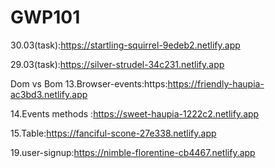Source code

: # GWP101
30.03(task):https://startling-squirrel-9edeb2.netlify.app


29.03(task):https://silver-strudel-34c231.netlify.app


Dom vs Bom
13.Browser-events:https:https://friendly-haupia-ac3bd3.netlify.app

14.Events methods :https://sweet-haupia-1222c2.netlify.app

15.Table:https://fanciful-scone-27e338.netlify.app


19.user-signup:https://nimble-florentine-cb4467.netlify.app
◆ ◆ ◆
> PROBLEM
Print the records above verbatim, minus any pictures.

> SOLUTION FOR THIS PROBLEM
Source code

: # GWP101
30.03(task):https://startling-squirrel-9edeb2.netlify.app


29.03(task):https://silver-strudel-34c231.netlify.app


Dom vs Bom
13.Browser-events:https:https://friendly-haupia-ac3bd3.netlify.app

14.Events methods :https://sweet-haupia-1222c2.netlify.app

15.Table:https://fanciful-scone-27e338.netlify.app


19.user-signup:https://nimble-florentine-cb4467.netlify.app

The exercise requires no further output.